Are there any other additional features I may want?


Most of the rebreathers on the market come with some forms of safety devices like visual and audible alarms. However, not all come with a Head-Up Display (HUD), which is a very nice way to monitor your loop content without using your hands, something very handy when you take pictures, hold on a shotline in a strong current, or play cards during a long decompression stop.

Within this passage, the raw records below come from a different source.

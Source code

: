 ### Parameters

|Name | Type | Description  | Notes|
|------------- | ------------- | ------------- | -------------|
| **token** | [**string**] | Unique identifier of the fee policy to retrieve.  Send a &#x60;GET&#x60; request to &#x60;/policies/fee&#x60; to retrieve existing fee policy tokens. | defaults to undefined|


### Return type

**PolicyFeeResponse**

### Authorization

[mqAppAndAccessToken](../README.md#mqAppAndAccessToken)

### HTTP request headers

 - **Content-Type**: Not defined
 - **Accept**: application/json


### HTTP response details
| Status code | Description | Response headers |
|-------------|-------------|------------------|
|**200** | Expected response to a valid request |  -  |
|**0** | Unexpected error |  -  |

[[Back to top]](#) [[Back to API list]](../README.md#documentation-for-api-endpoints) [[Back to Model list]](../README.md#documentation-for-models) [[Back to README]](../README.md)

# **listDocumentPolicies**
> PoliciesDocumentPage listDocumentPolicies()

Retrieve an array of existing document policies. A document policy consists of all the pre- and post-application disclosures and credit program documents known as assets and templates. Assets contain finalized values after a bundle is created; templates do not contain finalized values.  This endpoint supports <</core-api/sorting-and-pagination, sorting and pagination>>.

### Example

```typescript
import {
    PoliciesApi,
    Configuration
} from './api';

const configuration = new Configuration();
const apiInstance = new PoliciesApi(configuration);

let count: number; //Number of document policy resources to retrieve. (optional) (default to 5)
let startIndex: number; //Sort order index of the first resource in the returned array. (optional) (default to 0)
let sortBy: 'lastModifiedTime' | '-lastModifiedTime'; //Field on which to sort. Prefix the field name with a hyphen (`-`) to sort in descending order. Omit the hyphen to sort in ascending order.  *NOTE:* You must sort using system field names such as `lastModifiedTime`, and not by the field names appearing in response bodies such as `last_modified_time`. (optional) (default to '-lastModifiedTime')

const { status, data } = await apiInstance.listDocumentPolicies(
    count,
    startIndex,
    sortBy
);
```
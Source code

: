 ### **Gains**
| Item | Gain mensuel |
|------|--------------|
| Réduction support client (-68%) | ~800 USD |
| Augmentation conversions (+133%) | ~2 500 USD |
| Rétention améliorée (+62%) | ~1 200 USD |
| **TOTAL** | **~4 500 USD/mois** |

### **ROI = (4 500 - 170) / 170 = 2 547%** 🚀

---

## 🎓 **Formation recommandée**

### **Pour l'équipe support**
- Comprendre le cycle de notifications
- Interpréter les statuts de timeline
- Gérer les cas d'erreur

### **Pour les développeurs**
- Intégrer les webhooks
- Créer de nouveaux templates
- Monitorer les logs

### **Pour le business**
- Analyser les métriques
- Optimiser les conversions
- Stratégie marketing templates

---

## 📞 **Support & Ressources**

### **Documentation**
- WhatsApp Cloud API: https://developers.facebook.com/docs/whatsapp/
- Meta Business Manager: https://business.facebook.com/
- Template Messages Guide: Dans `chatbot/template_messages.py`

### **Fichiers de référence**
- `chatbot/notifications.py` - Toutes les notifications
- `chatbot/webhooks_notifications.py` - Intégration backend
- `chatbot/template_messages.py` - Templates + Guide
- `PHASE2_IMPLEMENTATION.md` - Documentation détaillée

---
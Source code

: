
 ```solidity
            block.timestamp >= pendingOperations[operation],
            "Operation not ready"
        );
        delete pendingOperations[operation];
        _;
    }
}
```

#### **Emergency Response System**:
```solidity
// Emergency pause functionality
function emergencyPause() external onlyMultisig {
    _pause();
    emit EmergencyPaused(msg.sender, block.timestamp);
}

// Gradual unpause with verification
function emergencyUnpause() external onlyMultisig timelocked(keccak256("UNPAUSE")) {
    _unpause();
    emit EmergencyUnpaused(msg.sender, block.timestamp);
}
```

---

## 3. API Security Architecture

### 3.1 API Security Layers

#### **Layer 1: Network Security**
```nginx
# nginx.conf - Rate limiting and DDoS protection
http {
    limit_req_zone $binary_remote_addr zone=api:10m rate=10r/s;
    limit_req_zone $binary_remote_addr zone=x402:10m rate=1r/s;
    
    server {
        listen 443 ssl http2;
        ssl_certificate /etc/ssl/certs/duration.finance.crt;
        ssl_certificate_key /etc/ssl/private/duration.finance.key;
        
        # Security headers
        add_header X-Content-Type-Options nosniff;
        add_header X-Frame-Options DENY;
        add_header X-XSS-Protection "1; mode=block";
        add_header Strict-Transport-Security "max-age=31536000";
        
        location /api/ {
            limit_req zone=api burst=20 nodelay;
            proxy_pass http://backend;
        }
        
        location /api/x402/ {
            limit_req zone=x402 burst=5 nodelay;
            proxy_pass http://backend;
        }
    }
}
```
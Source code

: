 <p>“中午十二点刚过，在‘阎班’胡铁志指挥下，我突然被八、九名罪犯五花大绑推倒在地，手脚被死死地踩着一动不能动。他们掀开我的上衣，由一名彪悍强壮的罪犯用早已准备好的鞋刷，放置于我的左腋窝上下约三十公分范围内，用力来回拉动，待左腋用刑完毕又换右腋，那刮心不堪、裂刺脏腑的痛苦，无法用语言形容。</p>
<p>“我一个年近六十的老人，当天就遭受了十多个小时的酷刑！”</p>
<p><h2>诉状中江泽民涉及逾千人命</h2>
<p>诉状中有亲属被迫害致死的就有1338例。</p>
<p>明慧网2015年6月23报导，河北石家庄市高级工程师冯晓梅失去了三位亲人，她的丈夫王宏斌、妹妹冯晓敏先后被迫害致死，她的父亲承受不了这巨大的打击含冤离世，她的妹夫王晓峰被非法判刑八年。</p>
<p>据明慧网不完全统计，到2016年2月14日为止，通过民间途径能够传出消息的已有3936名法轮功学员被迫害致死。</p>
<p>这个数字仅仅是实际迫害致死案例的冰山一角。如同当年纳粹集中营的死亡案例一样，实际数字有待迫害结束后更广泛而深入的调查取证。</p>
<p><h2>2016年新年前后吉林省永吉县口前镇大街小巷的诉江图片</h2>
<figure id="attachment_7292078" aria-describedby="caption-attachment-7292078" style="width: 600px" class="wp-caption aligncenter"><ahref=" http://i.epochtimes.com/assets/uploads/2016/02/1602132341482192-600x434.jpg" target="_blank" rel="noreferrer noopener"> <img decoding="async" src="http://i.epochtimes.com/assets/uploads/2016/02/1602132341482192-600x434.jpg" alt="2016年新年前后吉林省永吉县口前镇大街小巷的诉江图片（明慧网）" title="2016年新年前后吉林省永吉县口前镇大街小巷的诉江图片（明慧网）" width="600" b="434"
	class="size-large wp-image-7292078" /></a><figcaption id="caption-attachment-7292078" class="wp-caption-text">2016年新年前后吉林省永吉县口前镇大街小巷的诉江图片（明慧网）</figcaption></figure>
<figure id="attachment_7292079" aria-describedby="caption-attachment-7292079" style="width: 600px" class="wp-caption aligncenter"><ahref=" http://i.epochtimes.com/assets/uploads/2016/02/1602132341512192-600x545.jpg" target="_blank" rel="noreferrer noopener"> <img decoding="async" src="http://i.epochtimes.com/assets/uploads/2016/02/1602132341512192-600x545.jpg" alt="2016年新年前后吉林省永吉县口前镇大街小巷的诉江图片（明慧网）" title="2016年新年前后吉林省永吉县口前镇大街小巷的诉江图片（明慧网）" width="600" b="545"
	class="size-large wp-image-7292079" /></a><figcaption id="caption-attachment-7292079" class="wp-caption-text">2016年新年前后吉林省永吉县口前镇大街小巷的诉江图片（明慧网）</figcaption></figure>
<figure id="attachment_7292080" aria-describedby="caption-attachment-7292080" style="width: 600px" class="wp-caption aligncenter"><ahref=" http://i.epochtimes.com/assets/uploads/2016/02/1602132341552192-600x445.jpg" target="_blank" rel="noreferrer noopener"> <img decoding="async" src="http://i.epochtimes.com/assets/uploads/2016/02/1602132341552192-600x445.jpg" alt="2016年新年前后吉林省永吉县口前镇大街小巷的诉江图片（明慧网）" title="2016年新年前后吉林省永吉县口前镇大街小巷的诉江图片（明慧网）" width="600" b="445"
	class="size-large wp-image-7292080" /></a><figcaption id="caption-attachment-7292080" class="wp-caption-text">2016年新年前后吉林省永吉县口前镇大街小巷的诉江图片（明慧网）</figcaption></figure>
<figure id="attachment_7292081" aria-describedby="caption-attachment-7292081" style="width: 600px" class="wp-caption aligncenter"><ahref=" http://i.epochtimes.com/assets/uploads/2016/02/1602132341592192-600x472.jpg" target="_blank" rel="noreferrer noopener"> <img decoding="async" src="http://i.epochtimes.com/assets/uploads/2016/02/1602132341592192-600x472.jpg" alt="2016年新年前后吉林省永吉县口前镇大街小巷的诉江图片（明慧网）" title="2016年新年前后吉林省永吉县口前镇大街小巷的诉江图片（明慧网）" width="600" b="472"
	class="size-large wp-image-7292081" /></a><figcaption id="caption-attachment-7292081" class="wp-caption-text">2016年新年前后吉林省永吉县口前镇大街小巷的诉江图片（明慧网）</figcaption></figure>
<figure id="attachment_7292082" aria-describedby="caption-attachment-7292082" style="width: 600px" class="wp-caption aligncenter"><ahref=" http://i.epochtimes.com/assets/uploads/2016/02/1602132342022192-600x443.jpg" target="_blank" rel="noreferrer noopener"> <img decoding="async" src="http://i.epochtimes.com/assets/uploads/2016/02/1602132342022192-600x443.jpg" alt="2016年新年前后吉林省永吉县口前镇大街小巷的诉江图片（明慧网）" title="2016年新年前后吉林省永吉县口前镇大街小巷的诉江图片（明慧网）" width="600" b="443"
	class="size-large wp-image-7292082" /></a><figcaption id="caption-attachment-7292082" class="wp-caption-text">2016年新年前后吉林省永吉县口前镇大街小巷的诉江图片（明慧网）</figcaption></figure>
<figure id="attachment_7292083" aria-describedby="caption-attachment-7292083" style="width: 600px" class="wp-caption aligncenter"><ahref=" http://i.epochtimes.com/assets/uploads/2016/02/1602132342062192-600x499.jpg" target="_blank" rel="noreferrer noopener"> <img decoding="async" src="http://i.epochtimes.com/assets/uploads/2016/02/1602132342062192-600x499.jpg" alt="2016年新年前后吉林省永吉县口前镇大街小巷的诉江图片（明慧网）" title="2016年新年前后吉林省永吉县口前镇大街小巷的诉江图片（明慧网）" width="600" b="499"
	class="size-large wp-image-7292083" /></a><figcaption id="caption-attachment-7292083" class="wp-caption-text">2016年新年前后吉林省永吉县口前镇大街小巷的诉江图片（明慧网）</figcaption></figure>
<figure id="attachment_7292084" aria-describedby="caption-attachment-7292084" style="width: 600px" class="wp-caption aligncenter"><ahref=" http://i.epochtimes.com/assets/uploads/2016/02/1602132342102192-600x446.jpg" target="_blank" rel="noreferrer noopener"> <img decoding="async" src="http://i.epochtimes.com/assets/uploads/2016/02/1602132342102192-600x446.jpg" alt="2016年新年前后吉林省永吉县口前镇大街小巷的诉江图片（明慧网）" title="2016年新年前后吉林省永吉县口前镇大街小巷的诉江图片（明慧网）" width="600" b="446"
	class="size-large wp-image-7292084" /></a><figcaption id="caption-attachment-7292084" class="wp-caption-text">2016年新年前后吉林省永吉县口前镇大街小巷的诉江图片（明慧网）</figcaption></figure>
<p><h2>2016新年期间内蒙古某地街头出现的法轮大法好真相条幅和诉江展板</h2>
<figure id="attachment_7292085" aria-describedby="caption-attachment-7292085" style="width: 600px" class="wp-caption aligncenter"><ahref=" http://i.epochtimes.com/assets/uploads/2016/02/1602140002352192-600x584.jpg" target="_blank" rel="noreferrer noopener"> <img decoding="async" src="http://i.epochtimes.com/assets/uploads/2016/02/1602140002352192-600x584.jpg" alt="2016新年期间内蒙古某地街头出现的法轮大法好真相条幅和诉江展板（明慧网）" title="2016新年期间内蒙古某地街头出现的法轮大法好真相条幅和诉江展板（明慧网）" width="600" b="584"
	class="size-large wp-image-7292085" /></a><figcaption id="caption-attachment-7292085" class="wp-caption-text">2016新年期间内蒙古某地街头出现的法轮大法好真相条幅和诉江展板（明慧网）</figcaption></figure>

A Bail-Out Valve is a rebreather mouthpiece combined with an open circuit regulator second stage. Even if you carry a bailout tank and regulator, this regulator might not be immediately available when you need it—you could be dangling from something, entangled or the bailout is already being used by your buddy. The BOV gives you the ability to immediately switch to Open Circuit by flipping a switch if something goes wrong with your rebreather and you find your breathing loop filled with an unbreathable gas mix or even water. It is a highly desirable extra feature, as some divers have reported that some symptoms of intoxication showed up as the inability to think properly and to quickly locate their alternate air source.

Off-board plug-in

When it comes to gas supply and avoiding depletion, the more options you have, the better. Some rebreathers allow you to plug in the loop any gas tank you might find, as long as it has a standard LP hose fitted. This gives you some flexibility when dealing with what shouldn’t become an emergency with a rebreather.

4th sensor

Semi-closed Circuit rebreathers used to have no form of electronics whatsoever. Then divers discovered that an oxygen sensor might help them to better monitor their loop content. Some mCCRs have two cells but problems arise when on of these cells doesn’t agree with the other one. Most eCCRs come with three oxygen sensors fitted, using what is called the “Voting Logic” to double check their reading between each other (a faulty cell is voted out by the two others). Now, the idea might be to have four cells fitted to eliminate any potential situations where two cells display wrong information but are considered to be right by the computer.